*** Opening of EXTRACTED DATA ***

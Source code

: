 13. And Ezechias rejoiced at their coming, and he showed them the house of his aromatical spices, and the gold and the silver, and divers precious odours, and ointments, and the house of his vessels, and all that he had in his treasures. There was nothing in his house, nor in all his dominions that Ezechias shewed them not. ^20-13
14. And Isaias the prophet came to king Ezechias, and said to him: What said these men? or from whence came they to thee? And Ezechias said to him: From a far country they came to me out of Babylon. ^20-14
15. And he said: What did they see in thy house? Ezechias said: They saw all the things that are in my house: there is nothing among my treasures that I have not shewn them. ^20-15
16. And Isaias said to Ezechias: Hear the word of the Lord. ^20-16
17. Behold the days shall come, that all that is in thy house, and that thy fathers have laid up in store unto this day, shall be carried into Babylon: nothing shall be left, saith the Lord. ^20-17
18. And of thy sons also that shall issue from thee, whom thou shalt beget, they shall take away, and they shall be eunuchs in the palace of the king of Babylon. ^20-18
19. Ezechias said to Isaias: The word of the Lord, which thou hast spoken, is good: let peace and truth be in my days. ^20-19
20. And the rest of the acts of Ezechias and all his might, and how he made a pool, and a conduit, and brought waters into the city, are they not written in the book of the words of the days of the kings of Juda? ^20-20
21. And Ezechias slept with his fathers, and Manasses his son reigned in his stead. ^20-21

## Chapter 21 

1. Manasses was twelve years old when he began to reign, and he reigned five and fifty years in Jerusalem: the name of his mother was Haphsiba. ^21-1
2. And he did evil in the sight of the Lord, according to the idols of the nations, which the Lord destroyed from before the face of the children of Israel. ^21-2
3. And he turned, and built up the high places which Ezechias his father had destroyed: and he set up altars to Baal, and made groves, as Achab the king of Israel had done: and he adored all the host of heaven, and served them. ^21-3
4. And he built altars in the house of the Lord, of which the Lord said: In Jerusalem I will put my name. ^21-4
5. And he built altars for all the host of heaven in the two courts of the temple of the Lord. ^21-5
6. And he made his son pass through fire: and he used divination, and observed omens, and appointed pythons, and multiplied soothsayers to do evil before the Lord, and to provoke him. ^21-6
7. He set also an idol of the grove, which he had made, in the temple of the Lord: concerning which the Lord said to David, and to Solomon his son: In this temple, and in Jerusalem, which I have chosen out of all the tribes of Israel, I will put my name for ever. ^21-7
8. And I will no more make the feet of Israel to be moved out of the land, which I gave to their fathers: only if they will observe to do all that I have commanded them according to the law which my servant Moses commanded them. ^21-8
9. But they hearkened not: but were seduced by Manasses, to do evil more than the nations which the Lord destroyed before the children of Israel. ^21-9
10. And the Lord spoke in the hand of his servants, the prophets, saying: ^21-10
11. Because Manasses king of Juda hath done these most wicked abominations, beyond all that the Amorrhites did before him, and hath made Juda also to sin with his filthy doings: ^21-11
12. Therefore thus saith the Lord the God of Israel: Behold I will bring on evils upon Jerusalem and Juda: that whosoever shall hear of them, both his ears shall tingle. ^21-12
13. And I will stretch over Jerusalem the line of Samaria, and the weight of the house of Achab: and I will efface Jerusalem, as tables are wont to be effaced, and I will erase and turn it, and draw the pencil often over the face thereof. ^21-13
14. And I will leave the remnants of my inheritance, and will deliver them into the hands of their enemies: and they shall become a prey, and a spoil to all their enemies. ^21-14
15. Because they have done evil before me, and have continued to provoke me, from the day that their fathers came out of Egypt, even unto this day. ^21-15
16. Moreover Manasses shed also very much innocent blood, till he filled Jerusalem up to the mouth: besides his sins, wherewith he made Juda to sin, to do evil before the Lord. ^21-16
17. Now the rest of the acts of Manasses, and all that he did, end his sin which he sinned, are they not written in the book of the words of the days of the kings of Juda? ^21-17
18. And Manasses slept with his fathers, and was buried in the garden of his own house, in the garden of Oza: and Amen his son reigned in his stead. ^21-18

*** Close of EXTRACTED DATA ***

WHAT THIS TASK INVOLVES
The records above must be retyped in full, exactly as written.

SOLUTION TO THIS PROBLEM
Source code

: 13. And Ezechias rejoiced at their coming, and he showed them the house of his aromatical spices, and the gold and the silver, and divers precious odours, and ointments, and the house of his vessels, and all that he had in his treasures. There was nothing in his house, nor in all his dominions that Ezechias shewed them not. ^20-13
14. And Isaias the prophet came to king Ezechias, and said to him: What said these men? or from whence came they to thee? And Ezechias said to him: From a far country they came to me out of Babylon. ^20-14
15. And he said: What did they see in thy house? Ezechias said: They saw all the things that are in my house: there is nothing among my treasures that I have not shewn them. ^20-15
16. And Isaias said to Ezechias: Hear the word of the Lord. ^20-16
17. Behold the days shall come, that all that is in thy house, and that thy fathers have laid up in store unto this day, shall be carried into Babylon: nothing shall be left, saith the Lord. ^20-17
18. And of thy sons also that shall issue from thee, whom thou shalt beget, they shall take away, and they shall be eunuchs in the palace of the king of Babylon. ^20-18
19. Ezechias said to Isaias: The word of the Lord, which thou hast spoken, is good: let peace and truth be in my days. ^20-19
20. And the rest of the acts of Ezechias and all his might, and how he made a pool, and a conduit, and brought waters into the city, are they not written in the book of the words of the days of the kings of Juda? ^20-20
21. And Ezechias slept with his fathers, and Manasses his son reigned in his stead. ^20-21

## Chapter 21 

1. Manasses was twelve years old when he began to reign, and he reigned five and fifty years in Jerusalem: the name of his mother was Haphsiba. ^21-1
2. And he did evil in the sight of the Lord, according to the idols of the nations, which the Lord destroyed from before the face of the children of Israel. ^21-2
3. And he turned, and built up the high places which Ezechias his father had destroyed: and he set up altars to Baal, and made groves, as Achab the king of Israel had done: and he adored all the host of heaven, and served them. ^21-3
4. And he built altars in the house of the Lord, of which the Lord said: In Jerusalem I will put my name. ^21-4
5. And he built altars for all the host of heaven in the two courts of the temple of the Lord. ^21-5
6. And he made his son pass through fire: and he used divination, and observed omens, and appointed pythons, and multiplied soothsayers to do evil before the Lord, and to provoke him. ^21-6
7. He set also an idol of the grove, which he had made, in the temple of the Lord: concerning which the Lord said to David, and to Solomon his son: In this temple, and in Jerusalem, which I have chosen out of all the tribes of Israel, I will put my name for ever. ^21-7
8. And I will no more make the feet of Israel to be moved out of the land, which I gave to their fathers: only if they will observe to do all that I have commanded them according to the law which my servant Moses commanded them. ^21-8
9. But they hearkened not: but were seduced by Manasses, to do evil more than the nations which the Lord destroyed before the children of Israel. ^21-9
10. And the Lord spoke in the hand of his servants, the prophets, saying: ^21-10
11. Because Manasses king of Juda hath done these most wicked abominations, beyond all that the Amorrhites did before him, and hath made Juda also to sin with his filthy doings: ^21-11
12. Therefore thus saith the Lord the God of Israel: Behold I will bring on evils upon Jerusalem and Juda: that whosoever shall hear of them, both his ears shall tingle. ^21-12
13. And I will stretch over Jerusalem the line of Samaria, and the weight of the house of Achab: and I will efface Jerusalem, as tables are wont to be effaced, and I will erase and turn it, and draw the pencil often over the face thereof. ^21-13
14. And I will leave the remnants of my inheritance, and will deliver them into the hands of their enemies: and they shall become a prey, and a spoil to all their enemies. ^21-14
15. Because they have done evil before me, and have continued to provoke me, from the day that their fathers came out of Egypt, even unto this day. ^21-15
16. Moreover Manasses shed also very much innocent blood, till he filled Jerusalem up to the mouth: besides his sins, wherewith he made Juda to sin, to do evil before the Lord. ^21-16
17. Now the rest of the acts of Manasses, and all that he did, end his sin which he sinned, are they not written in the book of the words of the days of the kings of Juda? ^21-17
18. And Manasses slept with his fathers, and was buried in the garden of his own house, in the garden of Oza: and Amen his son reigned in his stead. ^21-18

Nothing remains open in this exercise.